Even Funner Fact (yes, I said "funner") # 3: When looking at this information for the top four banks, we can make some interesting observations. Based on the total derivatives, relative to their total assets, there is some serious leverage going on, and not just from these top four banks.. but we'll keep our focus there.

So, let's revisit the table above and analyze this information and see how leveraged these banks were in the third quarter of 2022; rounded to the nearest whole number. (Using the formula Total Derivatives / Total Assets)

JPMorgan - $54,304,061 / $3,308,575 = 16X Leverage

Goldman Sachs - $50,966,723 / $513,905 = 99X Leverage

Citibank - $45,968,848 / $1,714,474 = 27X Leverage

Bank of America - $21,597,071?/ $2,407,902 = 9X Leverage


Back to our topic at hand..

Interest Rate Derivatives (IRD)

The OCC makes quick work of presenting some eye-watering numbers in their executive summary, as it relates to derivatives, and are as follows:

  • Insured U.S. commercial banks and savings associations (collectively, banks) reported trading revenue of $12.7 billion in the third quarter of 2022, $2.4 billion more (22.9 percent) than in the previous quarter and $5.8 billion more (84.1 percent) than a year earlier
  • Credit exposure from derivatives increased in the third quarter of 2022 compared with the second quarter of 2022
  • Derivative notional amounts increased in the third quarter of 2022 by $231.0 billion, or 0.1 percent, to $195.1 trillion
  • Derivative contracts remained concentrated in interest rate products, which totaled $142.0 trillion or 72.8 percent of total derivative notional amounts.
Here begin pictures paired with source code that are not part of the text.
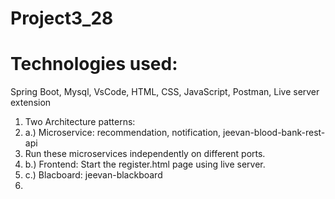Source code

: # Project3_28

# Technologies used:
  Spring Boot, Mysql, VsCode, HTML, CSS, JavaScript, Postman, Live server extension

1. Two Architecture patterns:
2.  a.) Microservice: recommendation, notification, jeevan-blood-bank-rest-api
3.    Run these microservices independently on different ports.
4.  b.) Frontend: Start the register.html page using live server.
5.  c.) Blacboard: jeevan-blackboard 
6.    
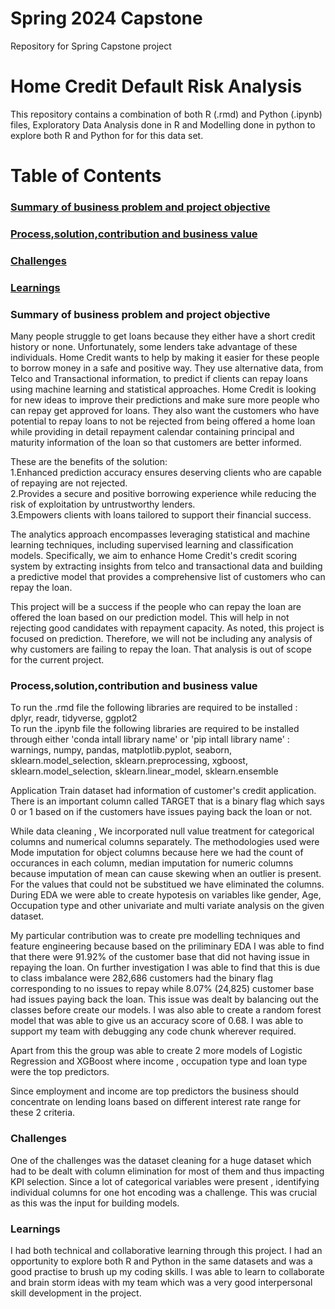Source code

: # Spring 2024 Capstone
Repository for Spring Capstone project

# **Home Credit Default Risk Analysis** </br>
This repository contains a combination of both R (.rmd) and Python (.ipynb) files, Exploratory Data Analysis done in R and Modelling done in python to explore both R and Python for for this data set.
 
# **Table of Contents**
### [Summary of business problem and project objective](#summary-of-business-problem-and-project-objective) </br>
### [Process,solution,contribution and business value](#Process-solution-contribution-and-business-value) </br>
### [Challenges](#challenges) </br>
### [Learnings](#learnings)



### Summary of business problem and project objective
Many people struggle to get loans because they either have a short credit history or none. Unfortunately, some lenders take advantage of these individuals. Home Credit wants to help by making it easier for these people to borrow money in a safe and positive way. They use alternative data, from Telco and Transactional information, to predict if clients can repay loans using machine learning and statistical approaches. Home Credit is looking for new ideas to improve their predictions and make sure more people who can repay get approved for loans. They also want the customers who have potential to repay loans to not be rejected from being offered a home loan while providing in detail repayment calendar containing principal and maturity information of the loan so that customers are better informed.

These are the benefits of the solution: </br>
1.Enhanced prediction accuracy ensures deserving clients who are capable of repaying are not rejected. </br>
2.Provides a secure and positive borrowing experience while reducing the risk of exploitation by untrustworthy lenders. </br>
3.Empowers clients with loans tailored to support their financial success.

The analytics approach encompasses leveraging statistical and machine learning techniques, including supervised learning and classification models. Specifically, we aim to enhance Home Credit's credit scoring system by extracting insights from telco and transactional data and building a predictive model that provides a comprehensive list of customers who can repay the loan.

This project will be a success if the people who can repay the loan are offered the loan based on our prediction model. This will help in not rejecting good candidates with repayment capacity. As noted, this project is focused on prediction. Therefore, we will not be including any analysis of why customers are failing to repay the loan. That analysis is out of scope for the current project.

### Process,solution,contribution and business value
To run the .rmd file the following libraries are required to be installed : </br>
dplyr, readr, tidyverse, ggplot2 </br>
To run the .ipynb file the following libraries are required to be installed through either 'conda intall library name' or 'pip intall library name' : </br>
warnings, numpy, pandas, matplotlib.pyplot, seaborn, sklearn.model_selection, sklearn.preprocessing, xgboost, sklearn.model_selection, sklearn.linear_model, sklearn.ensemble </br>

Application Train dataset had information of customer's credit application. There is an important column called TARGET that is a binary flag which says 0 or 1 based on if the customers have issues paying back the loan or not. </br>

While data cleaning , We incorporated null value treatment for categorical columns and numerical columns separately. The methodologies used were Mode imputation for object columns because here we had the count of occurances in each column, median imputation for numeric columns because imputation of mean can cause skewing when an outlier is present. For the values that could not be substitued we have eliminated the columns.
During EDA we were able to create hypotesis on variables like gender, Age, Occupation type and other univariate and multi variate analysis on the given dataset. </br>

My particular contribution was to create pre modelling techniques and feature engineering because based on the priliminary EDA I was able to find that there were 91.92% of the customer base that did not having issue in repaying the loan. On further investigation I was able to find that this is due to class imbalance were 282,686 customers had the binary flag corresponding to no issues to repay while 8.07% (24,825) customer base had issues paying back the loan. This issue was dealt by balancing out the classes before create our models. I was also able to create a random forest model that was able to give us an accuracy score of 0.68. I was able to support my team with debugging any code chunk wherever required. </br>

Apart from this the group was able to create 2 more models of Logistic Regression and XGBoost where income , occupation type and loan type were the top predictors. </br>

Since employment and income are top predictors the business should concentrate on lending loans based on different interest rate range for these 2 criteria. </br>

### Challenges

One of the challenges was the dataset cleaning for a huge dataset which had to be dealt with column elimination for most of them and thus impacting KPI selection. Since a lot of categorical variables were present , identifying individual columns for one hot encoding was a challenge. This was crucial as this was the input for building models.

### Learnings

I had both technical and collaborative learning through this project. I had an opportunity to explore both R and Python in the same datasets and was a good practise to brush up my coding skills. I was able to learn to collaborate and brain storm ideas with my team which was a very good interpersonal skill development in the project.
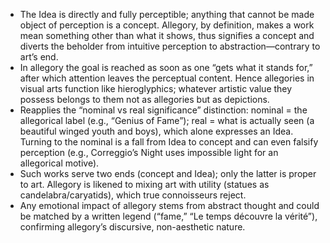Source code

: - The Idea is directly and fully perceptible; anything that cannot be made object of perception is a concept. Allegory, by definition, makes a work mean something other than what it shows, thus signifies a concept and diverts the beholder from intuitive perception to abstraction—contrary to art’s end.
- In allegory the goal is reached as soon as one “gets what it stands for,” after which attention leaves the perceptual content. Hence allegories in visual arts function like hieroglyphics; whatever artistic value they possess belongs to them not as allegories but as depictions.
- Reapplies the “nominal vs real significance” distinction: nominal = the allegorical label (e.g., “Genius of Fame”); real = what is actually seen (a beautiful winged youth and boys), which alone expresses an Idea. Turning to the nominal is a fall from Idea to concept and can even falsify perception (e.g., Correggio’s Night uses impossible light for an allegorical motive).
- Such works serve two ends (concept and Idea); only the latter is proper to art. Allegory is likened to mixing art with utility (statues as candelabra/caryatids), which true connoisseurs reject.
- Any emotional impact of allegory stems from abstract thought and could be matched by a written legend (“fame,” “Le temps découvre la vérité”), confirming allegory’s discursive, non-aesthetic nature.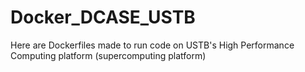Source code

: # Docker_DCASE_USTB
Here are Dockerfiles made to run code 
on USTB's High Performance Computing platform (supercomputing platform)
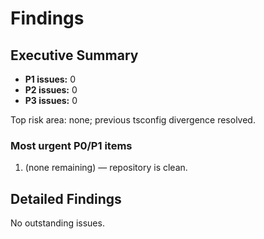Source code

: # Findings

## Executive Summary

- **P1 issues:** 0
- **P2 issues:** 0
- **P3 issues:** 0

Top risk area: none; previous tsconfig divergence resolved.

### Most urgent P0/P1 items

1. (none remaining) — repository is clean.

## Detailed Findings

No outstanding issues.

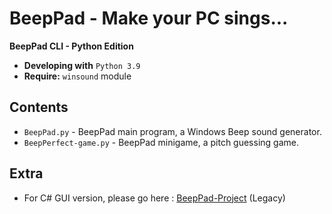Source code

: # BeepPad - Make your PC sings...
**BeepPad CLI - Python Edition**

- **Developing with** `Python 3.9`
- **Require:** `winsound` module

## Contents
- `BeepPad.py` - BeepPad main program, a Windows Beep sound generator.
- `BeepPerfect-game.py` - BeepPad minigame, a pitch guessing game.

## Extra
- For C# GUI version, please go here : [BeepPad-Project](https://github.com/richeyphu/BeepPad-Project/) (Legacy)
Before moving on, I would like to point out the timing of the increase in both credit exposure and derivative notional amounts in the third quarter of 2022. This is not a coincidence. Recall from my previous article on UMR PHASE 6 Initial Margin went into effect on September 1,2022. These new requirements for the tracking and posting of margin brought new process, structure, expectations, and more money to nearly 800 counterparties. So, to see derivatives exposure and overall derivatives amounts increase in the third quarter is of no surprise, to me. In my opinion, this just means that more banks/entities/counterparties are rolling the [proverbial] dice, doubling down on what are likely losing bets, hoping the tide will turn...but I will digress.


If we zoom out and look at the European derivatives market, we see a similar trend with IRDs leading the way. International Swaps and Derivatives Association (ISDA) informs us that in their Interest Rate Derivatives Trading Activity Reported in EU, UK and US Markets report that IRD trading was $43.8T in the third quarter of 2022, over 27% higher than derivative trading in the same period of 2021. Moreover, we see that Euro-denominated IRD accounted for over 50% of all IRS traded in Europe in 2022.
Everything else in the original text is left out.